The transition to diets including foods that contribute less to global warming is already beginning, said Fabrice DeClerck, director of science at EAT, an international foundation that works to make food systems more sustainable.
Speaking from Amsterdam, he said it's much more common to find healthier and more plant-forward foods at train stations, airports and the like today than it was even five years ago.
That might include a carrot or lentil salad, or a sandwich menu with several vegetarian options. Even the meat sandwiches "might come with one slice of ham instead of six," he said.
How to fight global warming at mealtime: Less meat, more veggies
While novel foods could work to lower the carbon impact of food, there's a much easier way to get to the same goal, said DeClerck. His organization helped write a 2019 report outlining what a healthy and sustainable global diet would look like.
Like most other research into this realm, it found that lowering meat and dairy consumption down made diets both healthier and less likely to contribute to global warming.
"When you look at the ranges, we're talking about beef once per week. Poultry twice per week. Fish two to three times per week," he said.
Some of the change is likely to happen naturally. As the population rises, more people will put more demand on agriculture, raising costs and making things like meat and dairy products more expensive, causing consumption to go down.
In the end, shifting to a diet heavier in fruits and vegetables, whole grains and meat added more for flavor than substance may be easier than getting humanity over its collective "food neophobia," the avoidance of new foods.
It's not simply a question of having the right chemical composition, said Geoffrey Heal, a professor of environmental economics at Columbia University business school.
"Do people like it?

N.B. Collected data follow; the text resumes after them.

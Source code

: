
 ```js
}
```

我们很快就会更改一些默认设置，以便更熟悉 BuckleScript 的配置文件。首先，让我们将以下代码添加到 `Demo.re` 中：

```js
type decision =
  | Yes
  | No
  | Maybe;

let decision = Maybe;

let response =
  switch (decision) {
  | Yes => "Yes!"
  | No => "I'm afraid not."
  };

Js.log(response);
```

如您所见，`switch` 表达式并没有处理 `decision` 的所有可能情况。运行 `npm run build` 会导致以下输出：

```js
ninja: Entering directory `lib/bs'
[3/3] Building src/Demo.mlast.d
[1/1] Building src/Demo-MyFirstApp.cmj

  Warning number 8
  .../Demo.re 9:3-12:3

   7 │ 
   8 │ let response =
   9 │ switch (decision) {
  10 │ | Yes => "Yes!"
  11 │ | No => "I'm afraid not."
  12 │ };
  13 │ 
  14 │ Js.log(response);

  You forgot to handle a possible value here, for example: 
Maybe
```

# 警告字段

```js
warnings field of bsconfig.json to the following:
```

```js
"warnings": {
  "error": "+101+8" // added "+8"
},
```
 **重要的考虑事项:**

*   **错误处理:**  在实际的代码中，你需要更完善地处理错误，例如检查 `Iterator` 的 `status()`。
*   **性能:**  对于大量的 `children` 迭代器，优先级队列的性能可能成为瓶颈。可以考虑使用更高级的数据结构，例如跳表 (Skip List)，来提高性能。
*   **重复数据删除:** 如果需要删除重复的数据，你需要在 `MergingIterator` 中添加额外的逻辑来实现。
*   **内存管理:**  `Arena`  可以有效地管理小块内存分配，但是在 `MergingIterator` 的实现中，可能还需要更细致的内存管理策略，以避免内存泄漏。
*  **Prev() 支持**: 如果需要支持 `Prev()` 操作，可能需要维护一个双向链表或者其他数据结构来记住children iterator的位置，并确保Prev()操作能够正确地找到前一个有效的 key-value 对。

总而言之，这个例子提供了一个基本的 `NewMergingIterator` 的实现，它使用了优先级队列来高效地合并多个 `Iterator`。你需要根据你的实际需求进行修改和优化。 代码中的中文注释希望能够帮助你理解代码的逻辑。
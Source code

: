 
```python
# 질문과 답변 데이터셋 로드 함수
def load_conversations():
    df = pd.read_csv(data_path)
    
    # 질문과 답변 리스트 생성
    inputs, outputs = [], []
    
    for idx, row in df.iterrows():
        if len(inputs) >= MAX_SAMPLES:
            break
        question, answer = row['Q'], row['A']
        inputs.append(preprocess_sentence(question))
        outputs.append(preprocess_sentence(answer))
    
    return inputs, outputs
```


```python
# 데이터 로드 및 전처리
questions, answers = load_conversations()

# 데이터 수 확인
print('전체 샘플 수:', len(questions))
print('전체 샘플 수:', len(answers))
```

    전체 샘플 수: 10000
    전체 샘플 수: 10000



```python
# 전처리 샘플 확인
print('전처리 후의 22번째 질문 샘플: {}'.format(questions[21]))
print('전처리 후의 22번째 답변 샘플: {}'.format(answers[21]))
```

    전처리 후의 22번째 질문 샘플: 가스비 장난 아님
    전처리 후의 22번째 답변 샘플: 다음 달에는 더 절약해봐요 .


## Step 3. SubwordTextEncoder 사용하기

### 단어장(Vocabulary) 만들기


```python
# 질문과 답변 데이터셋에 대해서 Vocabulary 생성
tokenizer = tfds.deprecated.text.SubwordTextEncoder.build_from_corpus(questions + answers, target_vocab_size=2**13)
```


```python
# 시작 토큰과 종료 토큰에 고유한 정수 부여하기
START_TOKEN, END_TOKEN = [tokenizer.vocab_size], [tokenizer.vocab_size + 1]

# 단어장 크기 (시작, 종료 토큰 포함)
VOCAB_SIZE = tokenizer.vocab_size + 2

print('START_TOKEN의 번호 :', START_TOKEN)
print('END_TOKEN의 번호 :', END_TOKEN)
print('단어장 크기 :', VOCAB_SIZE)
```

Does it have the right taste and mouth-feel?" he said. "There are a lot of things that go into deciding if something is acceptable to humans as food."
Mazac said their models showed lowering food's environmental impact doesn't require an entirely new food technology, or for everyone to become vegan.
"It just says that we need to start consuming less and focusing a bit more on the quality of the nutrition and the quality of the production," she said.